Anarchism and Anarcho-capitalism - Anarcho-capitalism and Economics

Anarcho-capitalism and Economics

Murray Rothbard was "a student and disciple of the Austrian economist Ludwig von Mises, combined the laissez-faire economics of his teacher with the absolutist views of human rights and rejection of the state he had absorbed from studying the individualist American anarchists of the nineteenth century such as Lysander Spooner and Benjamin Tucker." Rothbard said:

Lysander Spooner and Benjamin R. Tucker were unsurpassed as political philosophers and nothing is more needed today than a revival and development of the largely forgotten legacy they left to political philosophy .... There is, in the body of thought known as 'Austrian economics', a scientific explanation of the workings of the free market (and of the consequences of government intervention in that market) which individualist anarchists could easily incorporate into their political and social Weltanschauung.

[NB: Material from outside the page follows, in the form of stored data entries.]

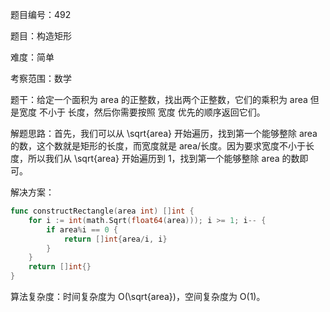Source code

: 题目编号：492

题目：构造矩形

难度：简单

考察范围：数学

题干：给定一个面积为 area 的正整数，找出两个正整数，它们的乘积为 area 但是宽度 不小于 长度，然后你需要按照 宽度 优先的顺序返回它们。

解题思路：首先，我们可以从 \sqrt{area} 开始遍历，找到第一个能够整除 area 的数，这个数就是矩形的长度，而宽度就是 area/长度。因为要求宽度不小于长度，所以我们从 \sqrt{area} 开始遍历到 1，找到第一个能够整除 area 的数即可。

解决方案：

```go
func constructRectangle(area int) []int {
    for i := int(math.Sqrt(float64(area))); i >= 1; i-- {
        if area%i == 0 {
            return []int{area/i, i}
        }
    }
    return []int{}
}
```

算法复杂度：时间复杂度为 O(\sqrt{area})，空间复杂度为 O(1)。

Like the nineteenth century individualists, Rothbard believed that security should be provided by multiple competing businesses rather than by a tax-funded central agency. However, he rejected their labor theory of value in favor of the modern neo-classical marginalist view. Thus, like most modern economists, he did not believe that prices in a free market would, or should, be proportional to labor (nor that "usury" or "exploitation" necessarily occurs where they are disproportionate). Instead, he believed that different prices of goods and services in a market, whether completely free or not, are ultimately the result of goods and services having different marginal utilities rather than of their embodying differing amounts of labor – and that there is nothing unjust about this. Rothbard also disagreed with Tucker that interest would disappear with unregulated banking and money issuance. Rothbard believed that people in general do not wish to lend their money to others without compensation, so there is no reason why this would change where banking is unregulated. Nor, did he agree that unregulated banking would increase the supply of money because he believed the supply of money in a truly free market is self-regulating. And, he believed that it is good that it would not increase the supply or inflation would result. Few individualist anarchists still agree with the labor theory of value of the nineteenth century individualists or their theories on money, and as a result, according to mutualist Kevin Carson, "most people who call themselves 'individualist anarchists' today are followers of Murray Rothbard's Austrian economics."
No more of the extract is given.